China’s export growth has slowed in recent months after surging during the height of the pandemic globally. Pictured here is a wind turbine blade being loaded onto a cargo ship at Yantai Port on Nov.1, 2022.
Vcg | Visual China Group | Getty Images
BEIJING — Barclays cut its forecast for China’s economic growth next year to 3.8%, based partly on expectations of a drop in global demand for Chinese goods.
The firm’s U.S. and European economics teams forecast recessions next year, Barclays’ Hong Kong-based Jian Chang and Yingke Zhou said in a report Wednesday.
As a result, they now expect China’s exports to drop by 2% to 5% in 2023, versus previous expectations for 1% growth, the report said.
“China’s share of global exports has been shrinking this year,” the analysts said. “Foreign companies are seen to have shifted their orders away from China to its Asian neighbors, including Vietnam, Malaysia, Bangladesh and India, for the production of some key labor-intensive goods.”
Exports remain an important driver of China’s economy, especially when the pandemic disrupted global supply chains and generated intense demand for health products and electronics.
China’s exports surged by 29.8% last year in U.S. dollar terms, following a 3.6% increase in 2020, according to the customs agency.
However, the pace of growth has slowed this year.
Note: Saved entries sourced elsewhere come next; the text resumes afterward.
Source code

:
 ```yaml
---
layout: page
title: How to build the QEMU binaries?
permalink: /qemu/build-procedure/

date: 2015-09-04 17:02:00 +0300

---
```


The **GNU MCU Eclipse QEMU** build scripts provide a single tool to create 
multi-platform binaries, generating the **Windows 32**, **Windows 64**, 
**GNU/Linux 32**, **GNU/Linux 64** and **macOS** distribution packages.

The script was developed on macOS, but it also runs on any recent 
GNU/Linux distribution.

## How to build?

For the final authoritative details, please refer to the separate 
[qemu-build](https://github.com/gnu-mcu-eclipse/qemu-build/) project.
As of September, year-to-date export growth was 12.5%.
The last time China’s exports fell was in 2016, customs data showed.
Real estate drag
Barclays’ new 2023 China GDP forecast of 3.8% comes after cutting it to 4.5% in September on falling property investment.
The analysts’ latest GDP cut includes expectations for a steeper drop in real estate investment, of 8% to 10%, versus previous forecasts for a low-single-digit decline.
China’s real estate sector and related industries contribute to roughly a quarter of GDP. The property market slumped in the last two years as Beijing cracked down on developers’ high reliance on debt for growth, while consumer demand for buying houses has plunged.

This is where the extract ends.